Beginning next year, the government, in collaboration with its development partners and the private sector, will commit $200 million annually in budgetary allocations towards sanitation and water improvements to meet the Millennium Development Goal (MDG) targets.
The government will commit additional allocations of $150million annually, towards hygienic treatment and disposal of septic and faecal sludge, as well as sullage and storm water management. It will also make allocations up to the threshold of 0.5 per cent of the GDP to cover capacity building for hygiene education including proper hand-washing methods, country-wide outreach of community-led total sanitation, and general enhancement of enabling elements.
These commitments are contained in a document christened, 'Ghana Compact on Sanitation and Water For All,' a global framework for action on water and sanitation which was launched by Vice-President John Mahama in Accra yesterday.
The Ghana compact, which aims to increase political prioritization and commitment on sanitation and water, is the first to be launched in any sub-Sahara African country.
Under it, the government will also undertake to strengthen and enhance the capacity of the Environmental Health and Sanitation Directorate and the Water Directorate with increased budget allocations in the 2011 budget statement.
Vice-President Mahama described the initiative as a "renewal of our commitment to work together to tackle the challenge that continues to be posed by the sanitation and water situation in our country."
He said data from the country's health facilities indicated that more than 60 per cent of the 10 top diseases that were reported from health delivery facilities were sanitation and water-related, of which malaria and diarrhoeal diseases were top most.
"The current state of sanitation does not only pose a threat to our national development agenda, but also towards the achievement of the Millennium Development Goals and the sustainability of the National Health Insurance Scheme," he said.
The Vice-President said unlike water, it was likely that the country might miss the sanitation target of the MDGs which stipulated that half of the population of the country should have access to basic sanitation by 2015.
He said, however, that the situation should spur the country on to work harder to achieve the target.
He said the metropolitan, municipal and district assemblies would be encouraged to embark upon major multi-sectoral collaborations with the view to improving sanitation while targeting safe food and appropriate disposal of waste.
"We will ensure that district assemblies develop relevant regulations and also enforce them.
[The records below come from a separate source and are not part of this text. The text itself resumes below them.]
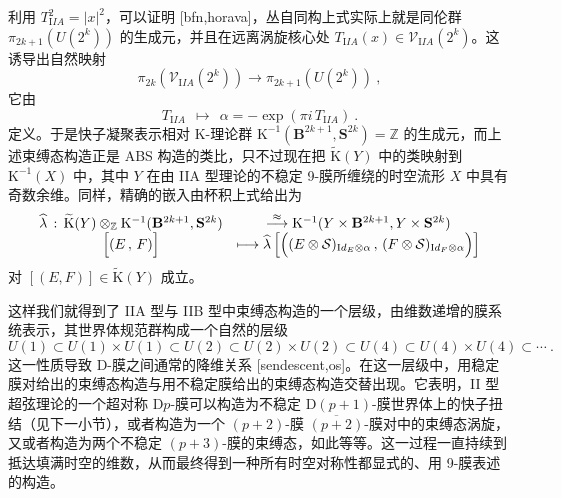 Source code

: \documentclass[11pt,a4paper]{ctexart}
\begin{document}
利用 \(T_{\mathrm IIA}^2=|x|^2\)，可以证明 [bfn,horava]，丛自同构上式实际上就是同伦群 \(\pi_{2k+1}(U(2^k))\) 的生成元，并且在远离涡旋核心处 \(T_{\mathrm IIA}(x)\in{\mathcal V}_{\mathrm IIA}(2^k)\)。这诱导出自然映射 \[\pi_{2k}\left({\mathcal V}_{\mathrm IIA}(2^k)\right)\longrightarrow
\pi_{2k+1}\left(U(2^k)\right)\ ,\] 它由 \[T_{\mathrm IIA}~~\longmapsto~~\alpha=-\exp(\pi i\,T_{\mathrm IIA})\ .\] 定义。于是快子凝聚表示相对 K-理论群 \({\mathrm K}^{-1}({\mathbf B}^{2k+1},{\mathbf S}^{2k})= {\mathbb{Z}}\) 的生成元，而上述束缚态构造正是 ABS 构造的类比，只不过现在把 \(\widetilde{{\mathrm K}}(Y)\) 中的类映射到 \({\mathrm K}^{-1}(X)\) 中，其中 \(Y\) 在由 IIA 型理论的不稳定 9-膜所缠绕的时空流形 \(X\) 中具有奇数余维。同样，精确的嵌入由杯积上式给出为 \[\begin{matrix}
\widehat{\lambda}\,:\,\widetilde{{\mathrm K}}(Y)\otimes_{\mathbb{Z}}
{\mathrm K}^{-1}({\mathbf B}^{2k+1},{\mathbf S}^{2k})&\stackrel{\approx}{\longrightarrow}
{\mathrm K}^{-1}(Y\times{\mathbf B}^{2k+1},Y\times {\mathbf S}^{2k})\\
\Bigl[(E\,,\,F)\Bigr]&\longmapsto\widehat{\lambda}
\left[\Bigl((E\otimes{\mathcal S})_{{\mathrm Id}_E\otimes\alpha}
\,,\,(F\otimes{\mathcal S})_{{\mathrm Id}_F\otimes\alpha}\Bigr)\right]
\end{matrix}\] 对 \([(E,F)]\in \widetilde{{\mathrm K}}(Y)\) 成立。

这样我们就得到了 IIA 型与 IIB 型中束缚态构造的一个层级，由维数递增的膜系统表示，其世界体规范群构成一个自然的层级 \[U(1)\subset U(1)\times U(1)\subset U(2)\subset U(2)\times U(2)\subset U(4)
\subset U(4)\times U(4)\subset \cdots \ .\] 这一性质导致 D-膜之间通常的降维关系 [sendescent,os]。在这一层级中，用稳定膜对给出的束缚态构造与用不稳定膜给出的束缚态构造交替出现。它表明，II 型超弦理论的一个超对称 D\(p\)-膜可以构造为不稳定 D\((p+1)\)-膜世界体上的快子扭结（见下一小节），或者构造为一个 \((p+2)\)-膜 \(\overline{(p+2)}\)-膜对中的束缚态涡旋，又或者构造为两个不稳定 \((p+3)\)-膜的束缚态，如此等等。这一过程一直持续到抵达填满时空的维数，从而最终得到一种所有时空对称性都显式的、用 9-膜表述的构造。
\end{document}
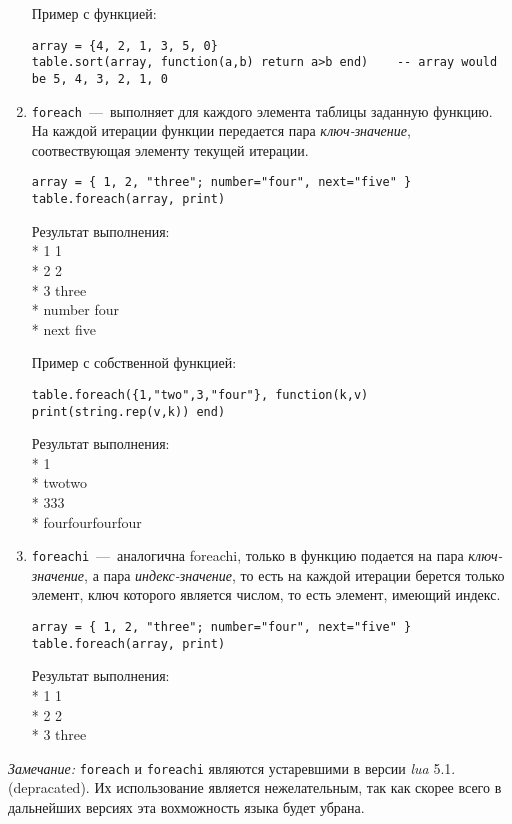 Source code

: \begin{enumerate}
Пример с функцией:
\begin{lstlisting}
array = {4, 2, 1, 3, 5, 0}
table.sort(array, function(a,b) return a>b end)    -- array would be 5, 4, 3, 2, 1, 0
\end{lstlisting}
	
	\item \lstinline{foreach}~---~выполняет для каждого элемента таблицы заданную функцию. На каждой итерации функции передается пара \textit{ключ-значение}, соотвествующая элементу текущей итерации.
	
\begin{lstlisting}
array = { 1, 2, "three"; number="four", next="five" }
table.foreach(array, print)   
\end{lstlisting}

Результат выполнения:
\\* 1  		 1		
\\* 2   	 2
\\* 3   	 three
\\* number   four
\\* next     five

Пример с собственной функцией:
\begin{lstlisting}
table.foreach({1,"two",3,"four"}, function(k,v) print(string.rep(v,k)) end)   
\end{lstlisting}

Результат выполнения:
\\* 1
\\* twotwo
\\* 333
\\* fourfourfourfour

	\item \lstinline{foreachi}~---~аналогична foreachi, только в функцию подается на пара \textit{ключ-значение}, а пара \textit{индекс-значение}, то есть на каждой итерации берется только элемент, ключ которого является числом, то есть элемент, имеющий индекс. 
	

\begin{lstlisting}
array = { 1, 2, "three"; number="four", next="five" }
table.foreach(array, print)
\end{lstlisting}

Результат выполнения:
\\* 1  		 1
\\* 2   	 2
\\* 3   	 three

\end{enumerate}


\emph{Замечание:}
\lstinline{foreach} и \lstinline{foreachi} являются устаревшими в версии \emph{lua} 5.1.(depracated). Их использование является нежелательным, так как скорее всего в дальнейших версиях эта вохможность языка будет убрана.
To that end, a national Strategy and action Plan has been developed by the Ministry of Local Government and Rural Development to be launched soon," he said.
An investment plan for sanitation had reached an advanced stage of preparation as a further demonstration of the government's commitment to the sector, he said and called for an urgent attitudinal shift among the population to increase awareness of the direct link between sanitation and personal hygiene and the quality of their health.
He also advocated the need for the private sector to be allowed and regulated to go into pay-toilet facilities.
"With the ongoing toilet wars between political activists, it is obvious the public-pay toilet business is profitable," Mr. Mahama said.
Water Resources, Works and Housing Minister Alban Bagbin said the initiative as captured in the compact demonstrated the government's resolve and commitment to the framework and principles of water and sanitation for all.
It was also in line with the target to achieve 70 per cent of potable water supply by 2015, Mr. Bagbin said but stressed that the country needed to tighten its belt to fast-track efforts towards the 63 per cent sanitation mark.
"We can banish poverty out of Ghana if we can improve access to water and sanitation," he said.